All those reports sent “Officers Robert Keane and Thomas Sullivan” scurrying to “tackle McGann” and his backpack. The latter held a "hoax device,” (oh, the knock-out blows bureaucracy deals the English language!) made from wires and “several batteries that had been taped together, with no explosives.” Warriors Keane and Sullivan “ripped” the backpack from Mr. McGann “as he pressed a trigger device connected to” his make-believe bomb. “Officials quickly discovered that the device in the man’s bag was not dangerous.” But with terrorists lurking behind every potted plant on the concourse these days, one can never be too sure whether batteries might miraculously detonate after all. So “the NYPD Bomb Squad doused the bag with a high-powered water cannon, a method used to disarm real bombs.” No doubt we’re the safer for it, too.
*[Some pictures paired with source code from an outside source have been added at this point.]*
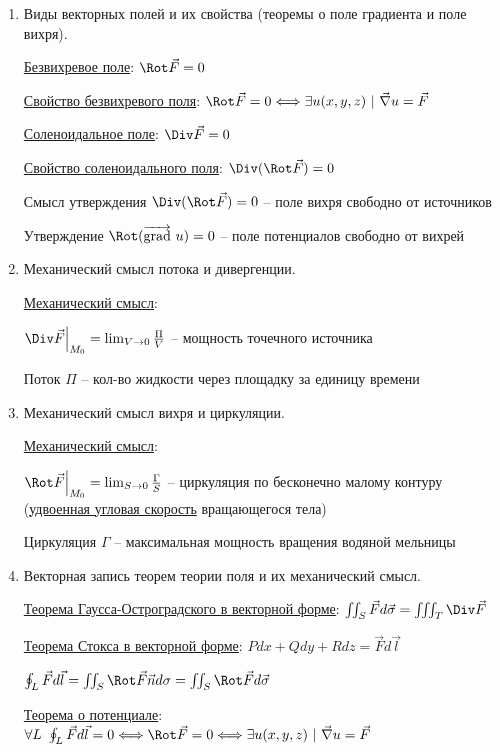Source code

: \documentclass[12pt]{article}
\begin{document}
\begin{enumerate}
        \item Виды векторных полей и их свойства (теоремы о поле градиента и поле вихря).

        \hyperlink{vectorfieldtypes}{Безвихревое поле}: $\Rot \vec{F} = 0$

        \hyperlink{irrotationalfieldproperty}{Свойство безвихревого поля}: $\Rot \vec{F} = 0 \Longleftrightarrow \exists u(x, y, z) \ | \ \vec\nabla u = \vec{F}$

        \hyperlink{vectorfieldtypes}{Соленоидальное поле}: $\Div \vec{F} = 0$

        \hyperlink{solenoidalfieldproperty}{Свойство соленоидального поля}: $\Div (\Rot \vec{F}) = 0$

        Смысл утверждения $\Div (\Rot \vec F) = 0$ -- поле вихря свободно от источников

        Утверждение $\Rot (\overrightarrow{\operatorname{grad}}\ u) = 0$ -- поле потенциалов свободно от вихрей


        \item Механический смысл потока и дивергенции.

        \hyperlink{divergencemechanicalmeaning}{Механический смысл}:

        $\Div \vec{F} \Big|_{M_0} = \lim_{V \to 0} \frac{\Pi}{V}$ -- мощность точечного источника

        Поток $\Pi$ -- кол-во жидкости через площадку за единицу времени


        \item Механический смысл вихря и циркуляции.

        \hyperlink{rotormechanicalmeaning}{Механический смысл}:

        $\Rot \vec{F} \Big|_{M_0} = \lim_{S \to 0} \frac{\Gamma}{S}$ -- циркуляция по бесконечно малому контуру (\hyperlink{rotormechanicalmeaning2}{удвоенная угловая скорость} вращающегося тела)

        Циркуляция $\Gamma$ -- максимальная мощность вращения водяной мельницы

        \item Векторная запись теорем теории поля и их механический смысл.

        \hyperlink{theoremGaussOstrogradskyyinvectorform}{Теорема Гаусса-Остроградского в векторной форме}: $\iint_S \vec{F} d\vec{\sigma} = \iiint_T \Div \vec{F}$

        \hyperlink{theoremStokesinvectorform}{Теорема Стокса в векторной форме}: $Pdx + Qdy + Rdz = \vec{F}d\vec{l}$

        $\oint_L \vec{F}d\vec{l} = \iint_S \Rot \vec{F} \vec{n} d\sigma = \iint_S \Rot \vec{F} d\vec{\sigma}$

        \hyperlink{theoremaboutpotentialinvectorform}{Теорема о потенциале}: $\forall L \ \oint_L \vec{F}d\vec{l} = 0 \Longleftrightarrow \Rot \vec{F} = 0 \Longleftrightarrow \exists u(x, y, z) \ | \ \vec\nabla u = \vec{F}$


    \end{enumerate}
\end{document}
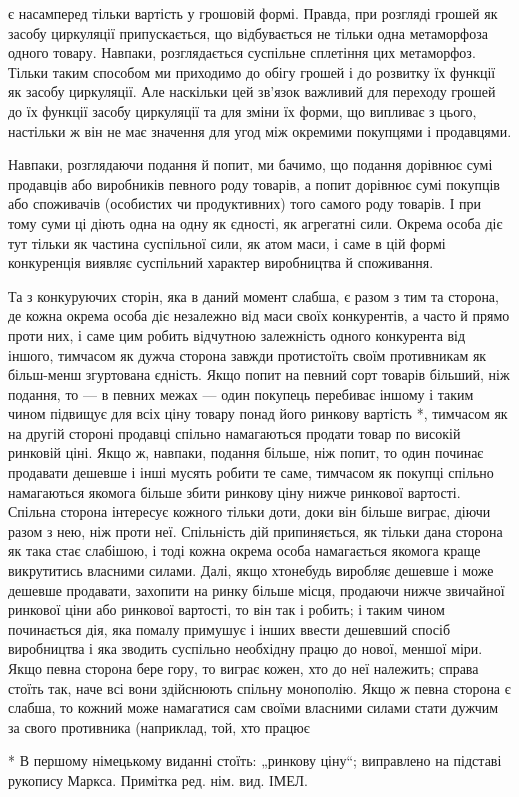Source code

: є насамперед тільки вартість у грошовій формі. Правда, при
розгляді грошей як засобу циркуляції припускається, що відбувається
не тільки одна метаморфоза одного товару. Навпаки,
розглядається суспільне сплетіння цих метаморфоз. Тільки
таким способом ми приходимо до обігу грошей і до розвитку їх
функції як засобу циркуляції. Але наскільки цей зв’язок важливий
для переходу грошей до їх функції засобу циркуляції та
для зміни їх форми, що випливає з цього, настільки ж він не
має значення для угод між окремими покупцями і продавцями.

Навпаки, розглядаючи подання й попит, ми бачимо, що подання
дорівнює сумі продавців або виробників певного роду
товарів, а попит дорівнює сумі покупців або споживачів (особистих
чи продуктивних) того самого роду товарів. І при тому
суми ці діють одна на одну як єдності, як агрегатні сили. Окрема
особа діє тут тільки як частина суспільної сили, як атом маси,
і саме в цій формі конкуренція виявляє суспільний характер
виробництва й споживання.

Та з конкуруючих сторін, яка в даний момент слабша, є разом
з тим та сторона, де кожна окрема особа діє незалежно від маси
своїх конкурентів, а часто й прямо проти них, і саме цим робить
відчутною залежність одного конкурента від іншого, тимчасом
як дужча сторона завжди протистоїть своїм противникам як
більш-менш згуртована єдність. Якщо попит на певний сорт
товарів більший, ніж подання, то — в певних межах — один покупець
перебиває іншому і таким чином підвищує для всіх ціну
товару понад його ринкову вартість *, тимчасом як на другій
стороні продавці спільно намагаються продати товар по високій
ринковій ціні. Якщо ж, навпаки, подання більше, ніж попит,
то один починає продавати дешевше і інші мусять робити те саме,
тимчасом як покупці спільно намагаються якомога більше збити
ринкову ціну нижче ринкової вартості. Спільна сторона інтересує
кожного тільки доти, доки він більше виграє, діючи разом з нею,
ніж проти неї. Спільність дій припиняється, як тільки дана сторона
як така стає слабішою, і тоді кожна окрема особа намагається
якомога краще викрутитись власними силами. Далі,
якщо хтонебудь виробляє дешевше і може дешевше продавати,
захопити на ринку більше місця, продаючи нижче звичайної
ринкової ціни або ринкової вартості, то він так і робить; і таким
чином починається дія, яка помалу примушує і інших ввести
дешевший спосіб виробництва і яка зводить суспільно необхідну
працю до нової, меншої міри. Якщо певна сторона бере гору,
то виграє кожен, хто до неї належить; справа стоїть так, наче
всі вони здійснюють спільну монополію. Якщо ж певна сторона
є слабша, то кожний може намагатися сам своїми власними силами
стати дужчим за свого противника (наприклад, той, хто працює

* В першому німецькому виданні стоїть: „ринкову ціну“; виправлено на
підставі рукопису Маркса. Примітка ред. нім. вид. ІМЕЛ.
You might think that would end the matter since “investigators [had] quickly determined that the device wasn’t dangerous.” But if the passengers already thronging LaGuardia on “one of the busier travel days of the summer” were allowed to continue merrily on their way, would they appreciate the fake danger from which Leviathan had rescued them? Lest the lesson be lost, authorities evacuated the airport. This boneheaded and utterly self-serving decision “forced … thousands of passengers onto the roadways and creating [sic] a snarling domino effect of traffic that crippled operations,” not only for customers trying to make their planes but for the crews manning those planes as well. “[S]cores of flights [at LaGuardia] and around the country were canceled or delayed.” Our rulers waited 4½ hours to re-open the airport. "People are fighting and people are cutting into lines," one passenger reported. It was “textbook pandemonium.”
Naturally, the “pandemonium” cannot possibly be government’s fault. So what if cops drastically and hysterically over-reacted to a man they themselves admit was "just acting crazy,” one who had “that thousand-yard stare”? No, the blame for the entire incident falls on Mr. McGann, and the police state will punish him accordingly. It has charged him with “three felonies: placing a false bomb, placing a false bomb in a transportation facility and making terrorist threats.”
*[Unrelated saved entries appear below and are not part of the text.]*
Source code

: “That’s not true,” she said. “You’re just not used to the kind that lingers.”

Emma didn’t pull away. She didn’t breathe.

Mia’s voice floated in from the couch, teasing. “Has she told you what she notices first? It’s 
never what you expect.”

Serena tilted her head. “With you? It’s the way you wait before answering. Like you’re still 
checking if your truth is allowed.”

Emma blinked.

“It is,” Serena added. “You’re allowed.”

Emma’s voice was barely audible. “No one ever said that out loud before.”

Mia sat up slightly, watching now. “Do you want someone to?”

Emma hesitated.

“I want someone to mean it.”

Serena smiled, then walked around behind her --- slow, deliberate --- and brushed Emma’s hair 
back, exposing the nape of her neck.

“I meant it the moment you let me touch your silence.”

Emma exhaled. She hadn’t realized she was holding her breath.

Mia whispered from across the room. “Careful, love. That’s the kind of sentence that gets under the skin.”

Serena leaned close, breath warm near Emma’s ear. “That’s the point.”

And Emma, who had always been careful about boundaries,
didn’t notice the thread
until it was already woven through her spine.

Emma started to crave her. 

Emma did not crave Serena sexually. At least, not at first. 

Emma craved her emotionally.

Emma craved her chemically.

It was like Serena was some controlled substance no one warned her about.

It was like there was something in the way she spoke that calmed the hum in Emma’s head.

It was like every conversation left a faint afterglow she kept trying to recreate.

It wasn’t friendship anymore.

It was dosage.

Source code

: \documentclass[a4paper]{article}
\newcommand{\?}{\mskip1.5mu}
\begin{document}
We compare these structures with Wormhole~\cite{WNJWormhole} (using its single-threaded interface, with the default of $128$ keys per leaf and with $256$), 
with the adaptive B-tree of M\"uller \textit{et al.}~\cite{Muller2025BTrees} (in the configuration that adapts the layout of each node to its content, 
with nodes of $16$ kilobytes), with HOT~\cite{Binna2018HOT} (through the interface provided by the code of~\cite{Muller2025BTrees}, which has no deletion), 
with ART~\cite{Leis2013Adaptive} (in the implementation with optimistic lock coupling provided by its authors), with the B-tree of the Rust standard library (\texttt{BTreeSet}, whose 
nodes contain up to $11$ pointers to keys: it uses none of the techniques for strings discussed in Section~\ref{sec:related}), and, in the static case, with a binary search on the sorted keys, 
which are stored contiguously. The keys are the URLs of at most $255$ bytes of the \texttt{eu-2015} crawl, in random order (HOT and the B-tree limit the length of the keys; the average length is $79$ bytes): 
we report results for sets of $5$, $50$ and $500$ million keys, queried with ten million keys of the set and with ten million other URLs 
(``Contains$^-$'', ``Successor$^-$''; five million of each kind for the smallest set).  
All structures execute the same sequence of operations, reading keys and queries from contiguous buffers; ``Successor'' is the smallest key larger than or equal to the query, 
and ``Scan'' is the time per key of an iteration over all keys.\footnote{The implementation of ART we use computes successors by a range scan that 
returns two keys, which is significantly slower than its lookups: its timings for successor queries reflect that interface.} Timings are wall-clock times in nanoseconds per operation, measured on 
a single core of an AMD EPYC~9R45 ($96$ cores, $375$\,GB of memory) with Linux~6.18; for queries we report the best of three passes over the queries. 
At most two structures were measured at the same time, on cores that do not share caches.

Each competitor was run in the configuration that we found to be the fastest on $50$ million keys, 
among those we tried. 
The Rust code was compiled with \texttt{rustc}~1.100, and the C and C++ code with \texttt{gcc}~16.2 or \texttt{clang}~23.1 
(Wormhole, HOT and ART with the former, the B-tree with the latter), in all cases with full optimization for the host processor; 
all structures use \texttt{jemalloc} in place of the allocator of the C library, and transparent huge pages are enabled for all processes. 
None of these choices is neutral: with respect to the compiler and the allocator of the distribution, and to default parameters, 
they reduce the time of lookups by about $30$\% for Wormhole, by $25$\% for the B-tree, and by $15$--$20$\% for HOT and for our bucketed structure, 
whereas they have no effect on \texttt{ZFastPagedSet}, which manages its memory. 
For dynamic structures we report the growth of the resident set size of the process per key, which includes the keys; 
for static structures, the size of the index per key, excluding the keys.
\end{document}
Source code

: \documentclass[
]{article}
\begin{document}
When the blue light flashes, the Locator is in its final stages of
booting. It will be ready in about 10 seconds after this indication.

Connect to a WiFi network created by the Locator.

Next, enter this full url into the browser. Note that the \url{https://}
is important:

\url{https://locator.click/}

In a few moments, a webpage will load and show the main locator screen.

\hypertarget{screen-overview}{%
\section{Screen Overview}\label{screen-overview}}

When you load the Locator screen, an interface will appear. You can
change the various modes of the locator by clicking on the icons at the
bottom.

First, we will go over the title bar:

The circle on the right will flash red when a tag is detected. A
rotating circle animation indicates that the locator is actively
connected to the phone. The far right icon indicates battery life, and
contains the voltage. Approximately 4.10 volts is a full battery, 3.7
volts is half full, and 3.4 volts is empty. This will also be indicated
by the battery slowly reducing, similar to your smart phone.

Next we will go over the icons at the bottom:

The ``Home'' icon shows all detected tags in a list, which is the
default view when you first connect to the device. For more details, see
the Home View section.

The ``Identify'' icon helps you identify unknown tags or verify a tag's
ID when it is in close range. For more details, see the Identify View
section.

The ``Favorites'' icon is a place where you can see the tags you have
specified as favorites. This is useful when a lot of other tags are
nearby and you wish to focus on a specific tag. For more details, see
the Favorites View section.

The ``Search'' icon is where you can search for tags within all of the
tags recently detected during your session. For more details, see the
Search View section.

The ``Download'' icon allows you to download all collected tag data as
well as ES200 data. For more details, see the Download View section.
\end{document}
Mr. McGann’s understandably “distraught” mother “defended her mentally ill son” to the press though she was “barely able to speak through her tears.” Both she and her boy can thank God he survived his collision with aviation’s gulag. Other disturbed people haven’t.
Rigoberto Alpizar was returning to his home in Florida from a short-term mission trip to South America when he landed at Miami International for the final leg of his trip. He suffered problems similar to Mr. McGann’s and became upset a few moments after boarding his connecting flight. He tried to disembark past oncoming passengers. Air marshals chased him onto the jetway, then shot and killed him.
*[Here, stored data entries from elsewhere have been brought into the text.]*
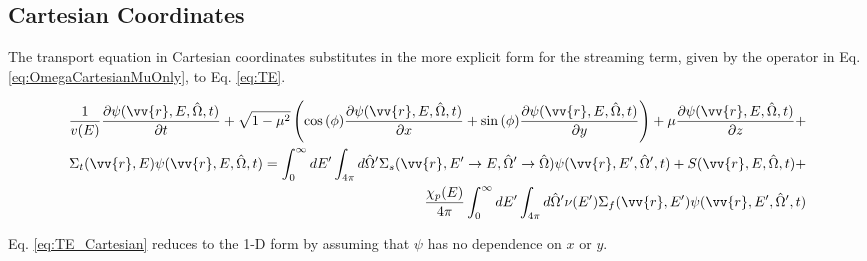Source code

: \documentclass[10pt]{article}
\newcommand{\beqa}{\begin{equation}\begin{aligned}}
\newcommand{\eeqa}{\end{aligned}\end{equation}}
\newcommand{\hO}{\hat{\Omega}}
\newcommand{\spa}{(\vv{r}, E, \hO, t)}
\newcommand{\spas}{(\vv{r},E,t)}
\newcommand{\spap}{(\vv{r}, E', \hO',t)}
\begin{document}
\begin{flushleft}

\subsection{Cartesian Coordinates}

The transport equation in Cartesian coordinates substitutes in the more explicit form for the streaming term, given by the operator in Eq. \ref{eq:OmegaCartesianMuOnly}, to Eq. \ref{eq:TE}. 

\begin{equation}
\label{eq:TE_Cartesian}
\begin{aligned}
\frac{1}{v(E)} \frac{\partial\psi\spa }{\partial t} +
 \sqrt{1-\mu^2}\left(\cos{(\phi)}\frac{\partial \psi\spa }{\partial x} + \sin{(\phi)} \frac{\partial \psi\spa }{\partial y}\right) + \mu \frac{\partial \psi\spa }{\partial z} +\\
 \Sigma_t(\vv{r},E)\psi\spa  = \int_{0}^{\infty}dE' \int_{4\pi}^{ } d\hO  ' \Sigma_s(\vv{r}, E'\rightarrow E, \hO  '\rightarrow\hO  )\psi\spap + S\spa +\\
 \frac{\chi_p(E)}{4\pi} \int_{0}^{\infty} dE'\int_{4\pi}^{} d\hO  '\nu(E')\Sigma_f(\vv{r}, E')\psi\spap\\
\end{aligned}
\end{equation}

Eq. \ref{eq:TE_Cartesian} reduces to the 1-D form by assuming that \(\psi\) has no dependence on \(x\) or \(y\). 


\end{flushleft}
\end{document}

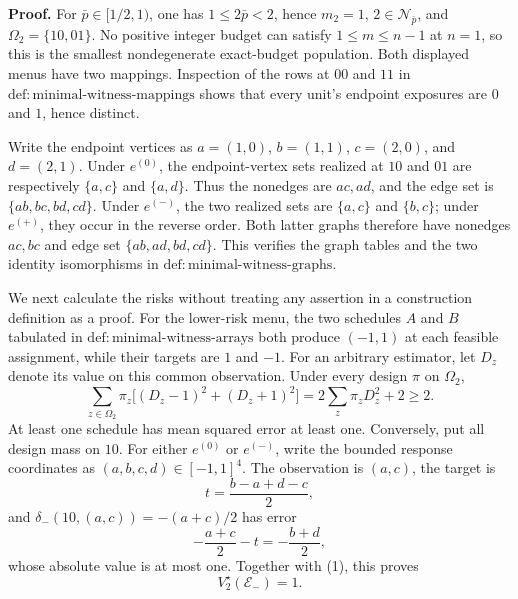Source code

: \textbf{Proof.}
For \(\bar p\in[1/2,1)\), one has \(1\le2\bar p<2\), hence \(m_2=1\), \(2\in\mathcal N_{\bar p}\), and \(\Omega_2=\{10,01\}\).  No positive integer budget can satisfy \(1\le m\le n-1\) at \(n=1\), so this is the smallest nondegenerate exact-budget population.  Both displayed menus have two mappings.  Inspection of the rows at \(00\) and \(11\) in \(\mathrm{def{:}minimal\text{-}witness\text{-}mappings}\) shows that every unit's endpoint exposures are \(0\) and \(1\), hence distinct.

Write the endpoint vertices as \(a=(1,0)\), \(b=(1,1)\), \(c=(2,0)\), and \(d=(2,1)\).  Under \(e^{(0)}\), the endpoint-vertex sets realized at \(10\) and \(01\) are respectively \(\{a,c\}\) and \(\{a,d\}\).  Thus the nonedges are \(ac,ad\), and the edge set is \(\{ab,bc,bd,cd\}\).  Under \(e^{(-)}\), the two realized sets are \(\{a,c\}\) and \(\{b,c\}\); under \(e^{(+)}\), they occur in the reverse order.  Both latter graphs therefore have nonedges \(ac,bc\) and edge set \(\{ab,ad,bd,cd\}\).  This verifies the graph tables and the two identity isomorphisms in \(\mathrm{def{:}minimal\text{-}witness\text{-}graphs}\).

We next calculate the risks without treating any assertion in a construction definition as a proof.  For the lower-risk menu, the two schedules \(A\) and \(B\) tabulated in \(\mathrm{def{:}minimal\text{-}witness\text{-}arrays}\) both produce \((-1,1)\) at each feasible assignment, while their targets are \(1\) and \(-1\).  For an arbitrary estimator, let \(D_z\) denote its value on this common observation.  Under every design \(\pi\) on \(\Omega_2\),
\[
 \sum_{z\in\Omega_2}\pi_z
 \bigl[(D_z-1)^2+(D_z+1)^2\bigr]
 =2\sum_z\pi_zD_z^2+2\ge2. \tag{1}
\]
At least one schedule has mean squared error at least one.  Conversely, put all design mass on \(10\).  For either \(e^{(0)}\) or \(e^{(-)}\), write the bounded response coordinates as \((a,b,c,d)\in[-1,1]^4\).  The observation is \((a,c)\), the target is
\[
 t=\frac{b-a+d-c}{2},
\]
and \(\delta_-(10,(a,c))=-(a+c)/2\) has error
\[
 -\frac{a+c}{2}-t=-\frac{b+d}{2},
\]
whose absolute value is at most one.  Together with (1), this proves
\[
 V_2^\star(\mathcal E_-)=1. \tag{2}
\]

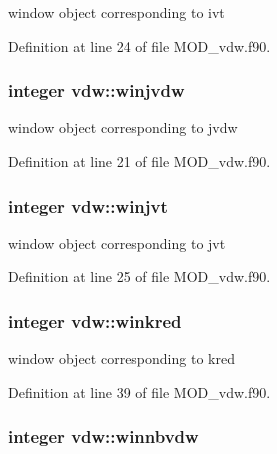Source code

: window object corresponding to ivt 



Definition at line 24 of file M\-O\-D\-\_\-vdw.\-f90.

\hypertarget{classvdw_af57e0531d67b1526fbcff2a6873c9667}{
\subsubsection[{winjvdw}]{\setlength{\rightskip}{0pt plus 5cm}integer vdw\-::winjvdw}}\label{classvdw_af57e0531d67b1526fbcff2a6873c9667}


window object corresponding to jvdw 



Definition at line 21 of file M\-O\-D\-\_\-vdw.\-f90.

\hypertarget{classvdw_a9402b47403482ddf1e425de0a0ba6d9c}{
\subsubsection[{winjvt}]{\setlength{\rightskip}{0pt plus 5cm}integer vdw\-::winjvt}}\label{classvdw_a9402b47403482ddf1e425de0a0ba6d9c}


window object corresponding to jvt 



Definition at line 25 of file M\-O\-D\-\_\-vdw.\-f90.

\hypertarget{classvdw_a41d847388846c64c9b93a49d3af33ce5}{
\subsubsection[{winkred}]{\setlength{\rightskip}{0pt plus 5cm}integer vdw\-::winkred}}\label{classvdw_a41d847388846c64c9b93a49d3af33ce5}


window object corresponding to kred 



Definition at line 39 of file M\-O\-D\-\_\-vdw.\-f90.

\hypertarget{classvdw_adbe248422d32ce2af00ba24891cf41b3}{
\subsubsection[{winnbvdw}]{\setlength{\rightskip}{0pt plus 5cm}integer vdw\-::winnbvdw}}\label{classvdw_adbe248422d32ce2af00ba24891cf41b3}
Two years later, Carol Anne Gotbaum was flying from New York City to a clinic in Arizona for help with her alcoholism. She became agitated during a layover at Phoenix Sky Harbor International Airport. Cops there arrested her and dragged her to a cell – where she suddenly, mysteriously died. The government claims she strangled herself, one tough feat for a woman with her hands cuffed behind her back.
After LaGuardia re-opened, the concourse serving Mr. McGann’s carrier “remain[ed] closed indefinitely so the investigation could continue.” An airport spokesman explained: “That’s a crime scene.”
It certainly is. But the criminal isn’t Mr. McGann.